Exactly and without additions, transcribe the line that contains "中共中央国务院批复《河北雄安" and every line after it in the data.

+===+

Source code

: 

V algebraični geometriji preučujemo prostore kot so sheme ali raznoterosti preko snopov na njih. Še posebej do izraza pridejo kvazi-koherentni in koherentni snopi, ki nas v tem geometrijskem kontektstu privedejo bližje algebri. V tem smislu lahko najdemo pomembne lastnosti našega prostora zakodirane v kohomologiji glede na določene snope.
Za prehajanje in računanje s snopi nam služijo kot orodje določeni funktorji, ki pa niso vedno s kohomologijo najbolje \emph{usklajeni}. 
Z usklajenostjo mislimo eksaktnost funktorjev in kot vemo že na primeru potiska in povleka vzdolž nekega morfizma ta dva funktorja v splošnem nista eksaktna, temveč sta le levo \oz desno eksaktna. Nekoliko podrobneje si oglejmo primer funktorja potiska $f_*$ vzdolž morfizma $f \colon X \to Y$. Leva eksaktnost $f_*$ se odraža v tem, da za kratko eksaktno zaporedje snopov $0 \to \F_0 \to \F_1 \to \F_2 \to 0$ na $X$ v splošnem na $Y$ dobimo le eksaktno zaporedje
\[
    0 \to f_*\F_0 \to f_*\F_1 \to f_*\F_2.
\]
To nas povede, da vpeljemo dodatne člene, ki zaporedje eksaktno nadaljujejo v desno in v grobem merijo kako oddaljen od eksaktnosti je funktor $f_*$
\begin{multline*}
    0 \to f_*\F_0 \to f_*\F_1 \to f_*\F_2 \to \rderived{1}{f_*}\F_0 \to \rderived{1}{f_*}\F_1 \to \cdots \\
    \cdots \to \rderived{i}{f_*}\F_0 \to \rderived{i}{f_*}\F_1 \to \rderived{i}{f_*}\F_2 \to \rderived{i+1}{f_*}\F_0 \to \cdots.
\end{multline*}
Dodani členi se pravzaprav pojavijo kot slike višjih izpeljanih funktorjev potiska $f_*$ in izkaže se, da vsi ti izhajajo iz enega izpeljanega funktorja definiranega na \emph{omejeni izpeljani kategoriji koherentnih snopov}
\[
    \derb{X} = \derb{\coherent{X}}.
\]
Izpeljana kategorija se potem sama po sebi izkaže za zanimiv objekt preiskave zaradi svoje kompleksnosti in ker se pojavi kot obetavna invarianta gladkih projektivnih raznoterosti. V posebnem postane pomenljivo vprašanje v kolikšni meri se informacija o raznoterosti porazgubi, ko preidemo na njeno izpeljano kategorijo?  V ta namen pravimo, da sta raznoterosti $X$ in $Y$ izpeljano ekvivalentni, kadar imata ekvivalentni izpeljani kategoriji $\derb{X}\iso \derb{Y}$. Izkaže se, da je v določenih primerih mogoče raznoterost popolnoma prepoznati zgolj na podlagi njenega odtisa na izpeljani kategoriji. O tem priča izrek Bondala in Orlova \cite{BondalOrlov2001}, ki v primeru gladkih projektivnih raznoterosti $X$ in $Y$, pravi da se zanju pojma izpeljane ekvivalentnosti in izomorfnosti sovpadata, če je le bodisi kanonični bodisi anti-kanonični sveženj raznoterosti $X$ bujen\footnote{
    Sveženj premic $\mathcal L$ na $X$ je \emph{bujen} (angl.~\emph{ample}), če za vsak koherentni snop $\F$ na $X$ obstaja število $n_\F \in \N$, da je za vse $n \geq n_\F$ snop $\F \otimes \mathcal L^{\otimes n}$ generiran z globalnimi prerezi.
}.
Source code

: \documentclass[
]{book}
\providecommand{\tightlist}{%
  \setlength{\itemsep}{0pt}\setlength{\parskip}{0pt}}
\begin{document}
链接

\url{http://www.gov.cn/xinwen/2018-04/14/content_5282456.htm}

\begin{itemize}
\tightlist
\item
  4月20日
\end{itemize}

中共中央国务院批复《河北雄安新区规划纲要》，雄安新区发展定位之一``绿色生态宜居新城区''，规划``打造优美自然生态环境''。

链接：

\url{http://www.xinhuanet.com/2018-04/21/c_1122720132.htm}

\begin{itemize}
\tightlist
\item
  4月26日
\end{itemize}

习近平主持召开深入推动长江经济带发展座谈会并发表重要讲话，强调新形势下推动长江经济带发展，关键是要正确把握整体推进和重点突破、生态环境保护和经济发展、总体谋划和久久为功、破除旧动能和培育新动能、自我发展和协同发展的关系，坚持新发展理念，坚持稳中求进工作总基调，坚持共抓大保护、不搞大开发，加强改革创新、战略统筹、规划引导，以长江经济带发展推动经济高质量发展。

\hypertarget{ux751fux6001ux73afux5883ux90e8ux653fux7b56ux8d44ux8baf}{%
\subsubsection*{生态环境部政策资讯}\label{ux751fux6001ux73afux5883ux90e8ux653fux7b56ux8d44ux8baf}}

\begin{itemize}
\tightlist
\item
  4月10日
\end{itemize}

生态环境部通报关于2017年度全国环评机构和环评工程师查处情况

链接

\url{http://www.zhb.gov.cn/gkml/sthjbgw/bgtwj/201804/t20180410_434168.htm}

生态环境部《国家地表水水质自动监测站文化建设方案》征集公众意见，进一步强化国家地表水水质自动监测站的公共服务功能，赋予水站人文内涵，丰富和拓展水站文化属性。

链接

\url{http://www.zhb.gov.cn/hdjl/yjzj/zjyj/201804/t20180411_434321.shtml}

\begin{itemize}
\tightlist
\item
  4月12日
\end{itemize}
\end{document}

+===+

→ **Finished task**
中共中央国务院批复《河北雄安新区规划纲要》，雄安新区发展定位之一``绿色生态宜居新城区''，规划``打造优美自然生态环境''。

链接：

\url{http://www.xinhuanet.com/2018-04/21/c_1122720132.htm}

\begin{itemize}
\tightlist
\item
  4月26日
\end{itemize}

习近平主持召开深入推动长江经济带发展座谈会并发表重要讲话，强调新形势下推动长江经济带发展，关键是要正确把握整体推进和重点突破、生态环境保护和经济发展、总体谋划和久久为功、破除旧动能和培育新动能、自我发展和协同发展的关系，坚持新发展理念，坚持稳中求进工作总基调，坚持共抓大保护、不搞大开发，加强改革创新、战略统筹、规划引导，以长江经济带发展推动经济高质量发展。

\hypertarget{ux751fux6001ux73afux5883ux90e8ux653fux7b56ux8d44ux8baf}{%
\subsubsection*{生态环境部政策资讯}\label{ux751fux6001ux73afux5883ux90e8ux653fux7b56ux8d44ux8baf}}

\begin{itemize}
\tightlist
\item
  4月10日
\end{itemize}

生态环境部通报关于2017年度全国环评机构和环评工程师查处情况

链接

\url{http://www.zhb.gov.cn/gkml/sthjbgw/bgtwj/201804/t20180410_434168.htm}

生态环境部《国家地表水水质自动监测站文化建设方案》征集公众意见，进一步强化国家地表水水质自动监测站的公共服务功能，赋予水站人文内涵，丰富和拓展水站文化属性。

链接

\url{http://www.zhb.gov.cn/hdjl/yjzj/zjyj/201804/t20180411_434321.shtml}

\begin{itemize}
\tightlist
\item
  4月12日
\end{itemize}
\end{document}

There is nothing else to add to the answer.